**Exercise instructions:** Below are the records; reproduce all of them exactly but without any images.

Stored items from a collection

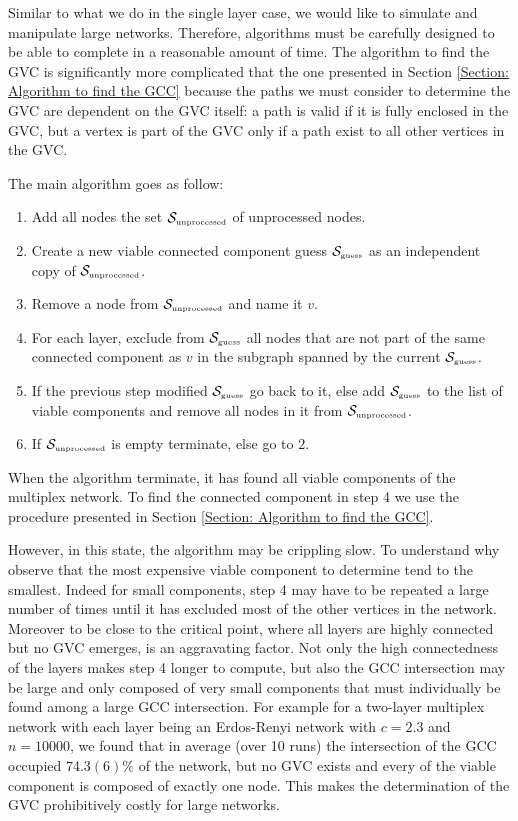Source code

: \documentclass[
11pt, %
english, %
singlespacing, %
nolistspacing, %
liststotoc, %
headsepline, %
]{MastersDoctoralThesis} %
\begin{document}

Similar to what we do in the single layer case, we would like to simulate and manipulate large networks. Therefore, algorithms must be carefully designed to be able to complete in a reasonable amount of time. The algorithm to find the GVC is significantly more complicated that the one presented in Section \ref{Section: Algorithm to find the GCC} because the paths we must consider to determine the GVC are dependent on the GVC itself: a path is valid if it is fully enclosed in the GVC, but a vertex is part of the GVC only if a path exist to all other vertices in the GVC. 

The main algorithm goes as follow:

\begin{enumerate}
	\item Add all nodes the set $\mathcal{S}_{\text{\tiny unprocessed}}$ of unprocessed nodes.
	\item Create a new viable connected component guess $\mathcal{S}_{\text{\tiny guess}}$ as an independent copy of $\mathcal{S}_{\text{\tiny unprocessed}}$.
	\item Remove a node from $\mathcal{S}_{\text{\tiny unprocessed}}$ and name it $v$.
	\item For each layer, exclude from $\mathcal{S}_{\text{\tiny guess}}$ all nodes that are not part of the same connected component as $v$ in the subgraph spanned by the current $\mathcal{S}_{\text{\tiny guess}}$.
	\item If the previous step modified $\mathcal{S}_{\text{\tiny guess}}$ go back to it, else add $\mathcal{S}_{\text{\tiny guess}}$ to the list of viable components and remove all nodes in it from $\mathcal{S}_{\text{\tiny unprocessed}}$.
	\item If $\mathcal{S}_{\text{\tiny unprocessed}}$ is empty terminate, else go to $2$.
\end{enumerate}

When the algorithm terminate, it has found all viable components of the multiplex network. To find the connected component in step 4 we use the procedure presented in Section \ref{Section: Algorithm to find the GCC}.

However, in this state, the algorithm may be crippling slow. To understand why observe that the most expensive viable component to determine tend to the smallest. Indeed for small components, step 4 may have to be repeated a large number of times until it has excluded most of the other vertices in the network. Moreover to be close to the critical point, where all layers are highly connected but no GVC emerges, is an aggravating factor. Not only the high connectedness of the layers makes step 4 longer to compute, but also the GCC intersection may be large and only composed of very small components that must individually be found among a large GCC intersection. For example for a two-layer multiplex network with each layer being an Erdos-Renyi network with $c = 2.3$ and $n = 10000$, we found that in average (over 10 runs) the intersection of the GCC occupied $74.3(6) \%$ of the network, but  no GVC exists and every of the viable component is composed of exactly one node. This makes the determination of the GVC prohibitively costly for large networks.
\end{document}
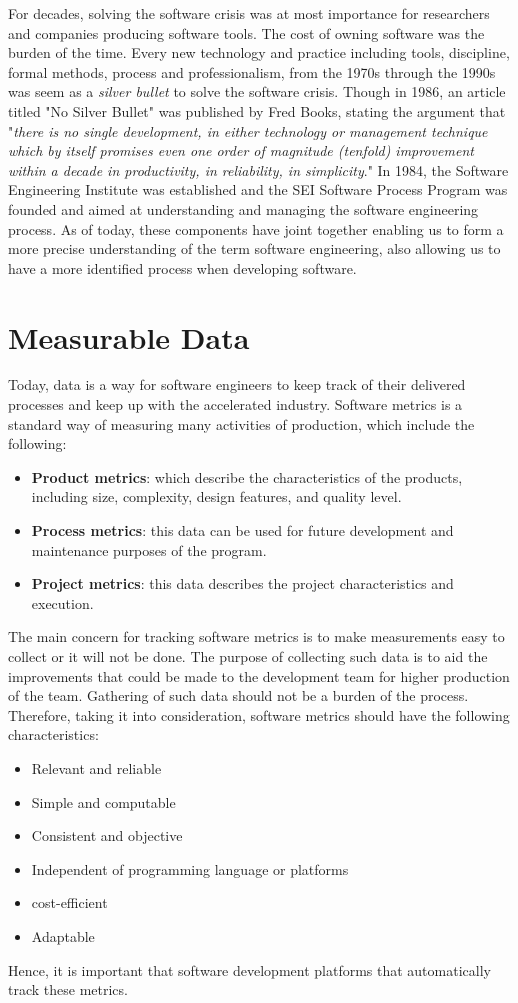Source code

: \documentclass[a4paper]{article}
\begin{document}
{\bigbreak
For decades, solving the software crisis was at most importance for researchers and companies producing software tools. The cost of owning software was the burden of the time.
\bigbreak
Every new technology and practice including tools, discipline, formal methods, process and professionalism, from the 1970s through the 1990s was seem as a \textit{silver bullet} to solve the software crisis. Though in 1986, an article titled "No Silver Bullet" was published by Fred Books, stating the argument that "\textit{there is no single development, in either technology or management technique which by itself promises even one order of magnitude (tenfold) improvement within a decade in productivity, in reliability, in simplicity}."\autocite{R07}
\bigbreak
In 1984, the Software Engineering Institute was established and the SEI Software Process Program was founded and aimed at understanding and managing the software engineering process.
\bigbreak
As of today, these components have joint together enabling us to form a more precise understanding of the term software engineering, also allowing us to have a more identified process when developing software.

\section{Measurable Data}
Today, data is a way for software engineers to keep track of their delivered processes and keep up with the accelerated industry. Software metrics is a standard way of measuring many activities of production, which include the following:
\begin{itemize}
    \item \textbf{Product metrics}: which describe the characteristics of the products, including size, complexity, design features, and quality level.
    \item \textbf{Process metrics}: this data can be used for future development and maintenance purposes of the program.
    \item \textbf{Project metrics}: this data describes the project characteristics and execution.\autocite{R04}
\end{itemize}
\bigbreak
The main concern for tracking software metrics is to make measurements easy to collect or it will not be done. The purpose of collecting such data is to aid the improvements that could be made to the development team for higher production of the team. Gathering of such data should not be a burden of the process. Therefore, taking it into consideration, software metrics should have the following characteristics:
\begin{itemize}
    \item Relevant and reliable
    \item Simple and computable
    \item Consistent and objective
    \item Independent of programming language or platforms
    \item cost-efficient
    \item Adaptable\autocite{R08}
\end{itemize}
\bigbreak
Hence, it is important that software development platforms that automatically track these metrics.
\bigbreak
}
\end{document}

**Solved exercise:**
Source code

: \documentclass[
11pt, %
english, %
singlespacing, %
nolistspacing, %
liststotoc, %
headsepline, %
]{MastersDoctoralThesis} %
\begin{document}

Similar to what we do in the single layer case, we would like to simulate and manipulate large networks. Therefore, algorithms must be carefully designed to be able to complete in a reasonable amount of time. The algorithm to find the GVC is significantly more complicated that the one presented in Section \ref{Section: Algorithm to find the GCC} because the paths we must consider to determine the GVC are dependent on the GVC itself: a path is valid if it is fully enclosed in the GVC, but a vertex is part of the GVC only if a path exist to all other vertices in the GVC. 

The main algorithm goes as follow:

\begin{enumerate}
	\item Add all nodes the set $\mathcal{S}_{\text{\tiny unprocessed}}$ of unprocessed nodes.
	\item Create a new viable connected component guess $\mathcal{S}_{\text{\tiny guess}}$ as an independent copy of $\mathcal{S}_{\text{\tiny unprocessed}}$.
	\item Remove a node from $\mathcal{S}_{\text{\tiny unprocessed}}$ and name it $v$.
	\item For each layer, exclude from $\mathcal{S}_{\text{\tiny guess}}$ all nodes that are not part of the same connected component as $v$ in the subgraph spanned by the current $\mathcal{S}_{\text{\tiny guess}}$.
	\item If the previous step modified $\mathcal{S}_{\text{\tiny guess}}$ go back to it, else add $\mathcal{S}_{\text{\tiny guess}}$ to the list of viable components and remove all nodes in it from $\mathcal{S}_{\text{\tiny unprocessed}}$.
	\item If $\mathcal{S}_{\text{\tiny unprocessed}}$ is empty terminate, else go to $2$.
\end{enumerate}

When the algorithm terminate, it has found all viable components of the multiplex network. To find the connected component in step 4 we use the procedure presented in Section \ref{Section: Algorithm to find the GCC}.

However, in this state, the algorithm may be crippling slow. To understand why observe that the most expensive viable component to determine tend to the smallest. Indeed for small components, step 4 may have to be repeated a large number of times until it has excluded most of the other vertices in the network. Moreover to be close to the critical point, where all layers are highly connected but no GVC emerges, is an aggravating factor. Not only the high connectedness of the layers makes step 4 longer to compute, but also the GCC intersection may be large and only composed of very small components that must individually be found among a large GCC intersection. For example for a two-layer multiplex network with each layer being an Erdos-Renyi network with $c = 2.3$ and $n = 10000$, we found that in average (over 10 runs) the intersection of the GCC occupied $74.3(6) \%$ of the network, but  no GVC exists and every of the viable component is composed of exactly one node. This makes the determination of the GVC prohibitively costly for large networks.
\end{document}
Source code

: \documentclass[a4paper]{article}
\begin{document}
{\bigbreak
For decades, solving the software crisis was at most importance for researchers and companies producing software tools. The cost of owning software was the burden of the time.
\bigbreak
Every new technology and practice including tools, discipline, formal methods, process and professionalism, from the 1970s through the 1990s was seem as a \textit{silver bullet} to solve the software crisis. Though in 1986, an article titled "No Silver Bullet" was published by Fred Books, stating the argument that "\textit{there is no single development, in either technology or management technique which by itself promises even one order of magnitude (tenfold) improvement within a decade in productivity, in reliability, in simplicity}."\autocite{R07}
\bigbreak
In 1984, the Software Engineering Institute was established and the SEI Software Process Program was founded and aimed at understanding and managing the software engineering process.
\bigbreak
As of today, these components have joint together enabling us to form a more precise understanding of the term software engineering, also allowing us to have a more identified process when developing software.

\section{Measurable Data}
Today, data is a way for software engineers to keep track of their delivered processes and keep up with the accelerated industry. Software metrics is a standard way of measuring many activities of production, which include the following:
\begin{itemize}
    \item \textbf{Product metrics}: which describe the characteristics of the products, including size, complexity, design features, and quality level.
    \item \textbf{Process metrics}: this data can be used for future development and maintenance purposes of the program.
    \item \textbf{Project metrics}: this data describes the project characteristics and execution.\autocite{R04}
\end{itemize}
\bigbreak
The main concern for tracking software metrics is to make measurements easy to collect or it will not be done. The purpose of collecting such data is to aid the improvements that could be made to the development team for higher production of the team. Gathering of such data should not be a burden of the process. Therefore, taking it into consideration, software metrics should have the following characteristics:
\begin{itemize}
    \item Relevant and reliable
    \item Simple and computable
    \item Consistent and objective
    \item Independent of programming language or platforms
    \item cost-efficient
    \item Adaptable\autocite{R08}
\end{itemize}
\bigbreak
Hence, it is important that software development platforms that automatically track these metrics.
\bigbreak
}
\end{document}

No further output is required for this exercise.